» What you will do:
Report how many lines in the following entries contain "seguente". Nothing else should be given.

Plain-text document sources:
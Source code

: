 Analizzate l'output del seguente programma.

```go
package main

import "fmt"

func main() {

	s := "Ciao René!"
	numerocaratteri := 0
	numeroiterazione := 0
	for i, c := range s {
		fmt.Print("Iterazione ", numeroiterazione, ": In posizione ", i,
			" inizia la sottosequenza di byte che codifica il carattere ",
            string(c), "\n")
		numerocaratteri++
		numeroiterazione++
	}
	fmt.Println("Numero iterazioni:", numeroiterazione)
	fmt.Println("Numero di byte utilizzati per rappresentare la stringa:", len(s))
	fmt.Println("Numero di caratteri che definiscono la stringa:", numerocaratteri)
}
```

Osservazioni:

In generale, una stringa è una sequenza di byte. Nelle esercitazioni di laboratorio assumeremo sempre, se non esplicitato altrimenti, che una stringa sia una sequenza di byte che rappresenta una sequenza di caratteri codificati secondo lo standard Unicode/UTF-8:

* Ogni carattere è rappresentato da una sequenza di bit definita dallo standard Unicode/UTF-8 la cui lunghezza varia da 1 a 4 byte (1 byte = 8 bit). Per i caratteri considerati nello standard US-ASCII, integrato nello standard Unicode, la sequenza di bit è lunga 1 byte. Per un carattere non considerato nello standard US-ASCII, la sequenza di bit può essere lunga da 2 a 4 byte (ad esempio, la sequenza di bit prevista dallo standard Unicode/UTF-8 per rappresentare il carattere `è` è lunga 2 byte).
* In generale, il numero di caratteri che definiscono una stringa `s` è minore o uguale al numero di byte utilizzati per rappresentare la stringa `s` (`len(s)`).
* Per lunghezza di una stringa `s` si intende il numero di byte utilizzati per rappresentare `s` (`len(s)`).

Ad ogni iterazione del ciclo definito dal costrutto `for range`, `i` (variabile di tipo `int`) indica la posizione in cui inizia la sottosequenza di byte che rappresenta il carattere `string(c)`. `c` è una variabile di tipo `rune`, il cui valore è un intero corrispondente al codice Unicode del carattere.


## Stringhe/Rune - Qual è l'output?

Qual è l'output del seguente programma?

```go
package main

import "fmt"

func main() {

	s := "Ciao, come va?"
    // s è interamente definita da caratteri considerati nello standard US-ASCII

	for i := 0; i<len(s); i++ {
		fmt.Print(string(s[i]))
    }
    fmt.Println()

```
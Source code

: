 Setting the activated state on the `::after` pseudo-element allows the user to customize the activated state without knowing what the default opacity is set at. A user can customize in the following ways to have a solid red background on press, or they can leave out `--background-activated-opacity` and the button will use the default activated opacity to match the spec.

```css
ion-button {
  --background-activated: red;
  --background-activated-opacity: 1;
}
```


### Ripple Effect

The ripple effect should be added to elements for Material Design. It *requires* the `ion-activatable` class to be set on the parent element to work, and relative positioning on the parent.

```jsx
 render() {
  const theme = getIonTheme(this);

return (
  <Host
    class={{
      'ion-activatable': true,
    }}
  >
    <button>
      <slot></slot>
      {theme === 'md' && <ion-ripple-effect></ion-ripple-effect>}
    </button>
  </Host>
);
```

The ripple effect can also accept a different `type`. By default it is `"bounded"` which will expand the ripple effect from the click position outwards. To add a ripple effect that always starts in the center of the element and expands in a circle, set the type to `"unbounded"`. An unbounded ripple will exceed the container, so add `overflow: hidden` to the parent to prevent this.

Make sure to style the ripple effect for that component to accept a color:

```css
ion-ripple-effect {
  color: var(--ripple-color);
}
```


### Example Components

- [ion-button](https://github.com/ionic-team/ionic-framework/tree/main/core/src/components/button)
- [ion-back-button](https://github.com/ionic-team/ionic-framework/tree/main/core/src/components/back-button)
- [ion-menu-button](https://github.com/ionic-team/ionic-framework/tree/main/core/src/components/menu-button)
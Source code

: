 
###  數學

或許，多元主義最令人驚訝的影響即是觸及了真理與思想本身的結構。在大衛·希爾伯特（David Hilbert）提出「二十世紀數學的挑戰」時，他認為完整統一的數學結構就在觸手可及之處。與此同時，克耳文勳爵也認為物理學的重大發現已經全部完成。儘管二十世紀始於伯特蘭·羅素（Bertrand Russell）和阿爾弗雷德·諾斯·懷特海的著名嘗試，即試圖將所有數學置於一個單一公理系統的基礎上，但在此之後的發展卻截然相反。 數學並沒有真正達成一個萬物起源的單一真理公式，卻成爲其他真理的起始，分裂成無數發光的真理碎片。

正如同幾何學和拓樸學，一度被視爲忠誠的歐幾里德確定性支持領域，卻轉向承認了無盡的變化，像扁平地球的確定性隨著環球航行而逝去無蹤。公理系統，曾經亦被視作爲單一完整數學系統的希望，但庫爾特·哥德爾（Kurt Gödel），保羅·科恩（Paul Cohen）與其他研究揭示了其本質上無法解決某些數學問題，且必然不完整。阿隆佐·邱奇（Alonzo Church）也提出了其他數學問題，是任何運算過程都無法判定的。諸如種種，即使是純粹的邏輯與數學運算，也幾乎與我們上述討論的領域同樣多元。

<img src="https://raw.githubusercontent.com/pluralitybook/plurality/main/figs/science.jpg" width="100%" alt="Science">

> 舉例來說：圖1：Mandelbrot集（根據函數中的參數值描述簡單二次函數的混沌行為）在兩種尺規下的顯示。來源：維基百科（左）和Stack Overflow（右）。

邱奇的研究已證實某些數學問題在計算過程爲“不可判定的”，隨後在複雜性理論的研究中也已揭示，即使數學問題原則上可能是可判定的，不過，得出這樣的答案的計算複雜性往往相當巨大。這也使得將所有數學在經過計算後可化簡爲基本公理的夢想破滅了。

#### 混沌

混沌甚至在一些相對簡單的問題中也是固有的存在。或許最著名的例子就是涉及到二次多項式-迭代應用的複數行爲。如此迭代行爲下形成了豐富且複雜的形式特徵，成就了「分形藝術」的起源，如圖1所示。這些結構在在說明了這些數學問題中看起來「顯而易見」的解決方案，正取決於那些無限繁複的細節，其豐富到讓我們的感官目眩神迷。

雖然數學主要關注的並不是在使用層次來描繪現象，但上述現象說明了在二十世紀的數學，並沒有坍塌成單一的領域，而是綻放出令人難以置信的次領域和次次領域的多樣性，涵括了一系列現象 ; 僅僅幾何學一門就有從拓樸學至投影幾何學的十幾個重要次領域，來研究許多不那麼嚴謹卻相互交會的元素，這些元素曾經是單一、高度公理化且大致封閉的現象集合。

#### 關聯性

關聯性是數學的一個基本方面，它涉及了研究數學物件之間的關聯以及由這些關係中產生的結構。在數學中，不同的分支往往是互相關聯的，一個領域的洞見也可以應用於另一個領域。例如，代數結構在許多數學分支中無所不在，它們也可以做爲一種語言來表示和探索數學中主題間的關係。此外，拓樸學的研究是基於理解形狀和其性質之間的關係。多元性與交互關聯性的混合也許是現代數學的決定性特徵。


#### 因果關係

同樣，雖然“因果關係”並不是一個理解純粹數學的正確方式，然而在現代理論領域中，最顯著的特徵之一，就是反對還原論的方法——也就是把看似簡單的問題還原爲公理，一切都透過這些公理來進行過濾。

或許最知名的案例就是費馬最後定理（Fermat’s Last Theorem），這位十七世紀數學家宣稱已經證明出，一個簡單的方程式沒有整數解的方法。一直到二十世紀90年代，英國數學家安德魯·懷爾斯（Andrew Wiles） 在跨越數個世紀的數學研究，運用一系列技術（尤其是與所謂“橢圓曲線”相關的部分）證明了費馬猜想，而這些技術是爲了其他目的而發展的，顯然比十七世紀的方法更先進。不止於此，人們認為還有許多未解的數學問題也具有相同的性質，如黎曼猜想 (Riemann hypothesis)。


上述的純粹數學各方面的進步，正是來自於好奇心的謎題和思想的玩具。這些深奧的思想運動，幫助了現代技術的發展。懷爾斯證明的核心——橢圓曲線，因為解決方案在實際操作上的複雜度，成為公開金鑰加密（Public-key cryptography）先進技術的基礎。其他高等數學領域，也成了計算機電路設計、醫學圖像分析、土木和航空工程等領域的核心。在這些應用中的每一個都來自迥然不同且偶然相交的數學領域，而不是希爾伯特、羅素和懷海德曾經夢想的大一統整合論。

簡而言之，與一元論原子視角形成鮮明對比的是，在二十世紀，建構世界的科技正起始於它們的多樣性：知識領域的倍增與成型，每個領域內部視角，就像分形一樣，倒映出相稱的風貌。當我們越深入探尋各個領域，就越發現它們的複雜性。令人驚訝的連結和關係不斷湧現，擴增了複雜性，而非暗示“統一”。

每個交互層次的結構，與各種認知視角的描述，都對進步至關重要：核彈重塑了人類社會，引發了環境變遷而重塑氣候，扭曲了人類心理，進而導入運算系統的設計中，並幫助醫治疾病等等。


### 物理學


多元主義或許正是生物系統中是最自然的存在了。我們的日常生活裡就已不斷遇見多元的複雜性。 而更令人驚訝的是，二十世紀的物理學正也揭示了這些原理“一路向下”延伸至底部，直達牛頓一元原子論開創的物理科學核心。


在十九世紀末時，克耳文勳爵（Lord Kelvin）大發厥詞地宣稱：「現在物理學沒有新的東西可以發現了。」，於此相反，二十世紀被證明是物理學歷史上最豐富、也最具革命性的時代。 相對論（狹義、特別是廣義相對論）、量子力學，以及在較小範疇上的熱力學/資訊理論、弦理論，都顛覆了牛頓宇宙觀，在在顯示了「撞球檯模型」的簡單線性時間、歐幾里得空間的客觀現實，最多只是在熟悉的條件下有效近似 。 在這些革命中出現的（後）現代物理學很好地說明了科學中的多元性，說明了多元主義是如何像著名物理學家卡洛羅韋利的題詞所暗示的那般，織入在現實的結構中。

» Answer to this problem:
2